A Kelly day is "a day off or vacation day taken at a scheduled interval in addition to normal time off or vacation." Grant Barrett, Kelly Day, A WAY WITH WORDS (July 31, 2007), https://www.waywordradio.org/kelly_day/. Sources as early as 1953 claim this term derives from former Chicago mayor Edward Joseph Kelly, who reportedly instituted a similar plan for firefighters in 1936. Id.

The Department declares that, until this dispute is resolved, it "will continue to operate under the current [collective bargaining agreement]" and "will not remit payment for overtime unless expressly provided for by the operative [agreement]." ECF No. 57-1 at 5. The Department posits that this could be problematic because "[t]here are provisions in the current [agreement] for which employees do not currently receive overtime payments (at 1.5x their regular rate of pay) for work beyond regular hours." ECF No. 57 at 5 (citing ECF No. 33-1 at 17, 34).

Each of Local 3701's members who are employed by the Department disavow having any FLSA overtime claim against it. See id. at 3-4; ECF No. 55-1 at 3; ECF No. 55-2 at 3; ECF No. 55-3 at 3; ECF No. 55-4 at 3; ECF No. 55-5 at 3; ECF No. 55-6 at 3; ECF No. 55-7 at 3; ECF No. 55-8 at 3; ECF No. 55-9 at 3; ECF No. 55-10 at 3. Specifically, Local 3701's members state they have not given their written consent to become plaintiffs in any FLSA lawsuit against the Department, they are not aware of any unpaid overtime owed to them by the Department that would entitle them to recovery under the FLSA, they have no intention of filing an FLSA lawsuit against the Department, they do not anticipate having an intention of filing an FLSA lawsuit against the Department in the future, they have never expressed an intention of filing an FLSA lawsuit against the Department, and none of Local 3701's other members have expressed to them an intention to bring an FLSA lawsuit against the Department. ECF No. 33-1 at 3-4; ECF No. 55-1 at 3; ECF No. 55-2 at 3; ECF No. 55-3 at 3; ECF No. 55-4 at 3; ECF No. 55-5 at 3; ECF No. 55-6 at 3; ECF No. 55-7 at 3; ECF No. 55-8 at 3; ECF No. 55-9 at 3; ECF No. 55-10 at 3. Similarly, in negotiations with the Department, Local 3701 did not say its members intended to bring an FLSA lawsuit against the Department. ECF No. 33-1 at 3.

This "do[es] not provide the Department with any meaningful relief." ECF No. 57-1 at 9. If the Department negotiates for anything less than time-and-a-half as overtime compensation, "Local 3701 would assert the Department is arguing during negotiations for an illegal provision" and "[t]his assertion could subject the Department to unfair labor practices claims." Id. at 4. Additionally, the Department may be subject to investigation by federal and state administrative agencies. Id. at 2, 5-6. Meanwhile, the Department's uncertainty affects its ability to conduct its business, namely in setting budgets and assessing levies. Id. at 7-8.
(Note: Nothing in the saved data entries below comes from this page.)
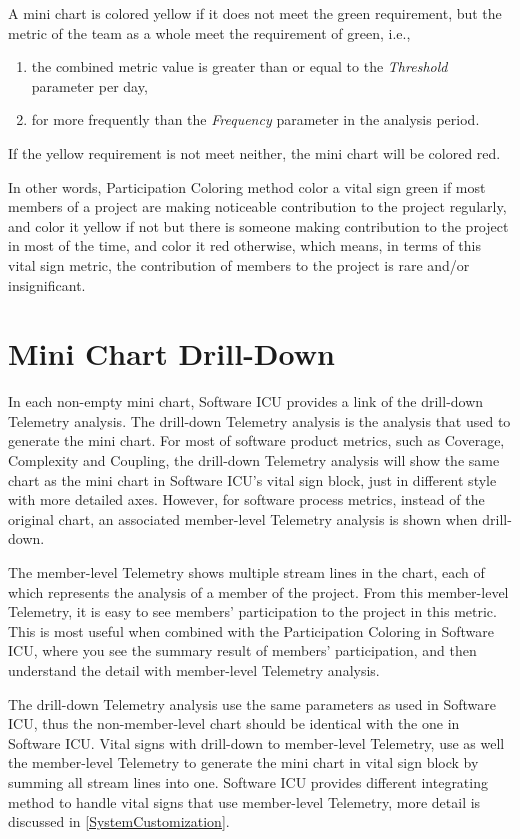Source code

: A mini chart is colored yellow if it does not meet the green requirement, but the metric of the team as a whole meet the requirement of green, i.e., 
\begin{enumerate}
\item the combined metric value is greater than or equal to the {\it Threshold} parameter per day,
\item for more frequently than the {\it Frequency} parameter in the analysis period.
\end{enumerate}

If the yellow requirement is not meet neither, the mini chart will be colored red.

In other words, Participation Coloring method color a vital sign green if most members of a project are making noticeable contribution to the project regularly, and color it yellow if not but there is someone making contribution to the project in most of the time, and color it red otherwise, which means, in terms of this vital sign metric, the contribution of members to the project is rare and/or insignificant.

\section{Mini Chart Drill-Down}
In each non-empty mini chart, Software ICU provides a link of the drill-down Telemetry analysis. The drill-down Telemetry analysis is the analysis that used to generate the mini chart. For most of software product metrics, such as Coverage, Complexity and Coupling, the drill-down Telemetry analysis will show the same chart as the mini chart in Software ICU's vital sign block, just in different style with more detailed axes. However, for software process metrics, instead of the original chart, an associated member-level Telemetry analysis is shown when drill-down. 

The member-level Telemetry shows multiple stream lines in the chart, each of which represents the analysis of a member of the project. From this member-level Telemetry, it is easy to see members' participation to the project in this metric. This is most useful when combined with the Participation Coloring in Software ICU, where you see the summary result of members' participation, and then understand the detail with member-level Telemetry analysis.

The drill-down Telemetry analysis use the same parameters as used in Software ICU, thus the non-member-level chart should be identical with the one in Software ICU. Vital signs with drill-down to member-level Telemetry, use as well the member-level Telemetry to generate the mini chart in vital sign block by summing all stream lines into one. Software ICU provides different integrating method to handle vital signs that use member-level Telemetry, more detail is discussed in \autoref{SystemCustomization}.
The Department filed this lawsuit on July 11, 2017. ECF No. 1. Local 3701 moved for judgment on the pleadings on December 3, 2018. ECF No. 33. The Court's February 19, 2019 order, ECF No. 50, converted Local 3701's motion to one for summary judgment and directed the parties to present all pertinent materials. //

LEGAL STANDARD

The applicable summary judgment standard appears in the Court's February 19, 2019 order, ECF No. 50 at 10-11, and is incorporated herein. To defeat a summary judgment motion challenging standing or ripeness, the Department need not conclusively establish every element of those doctrines and need only show a genuine dispute of material fact as to those elements. Martin v. City of Boise, No. 15-35845, 2019 WL 1434046, at *20 (9th Cir. Apr. 1, 2019) (publication forthcoming).

DISCUSSION

The Department fails to show a genuine dispute of material fact on whether a justiciable case or controversy exists between it and Local 3701 or its members.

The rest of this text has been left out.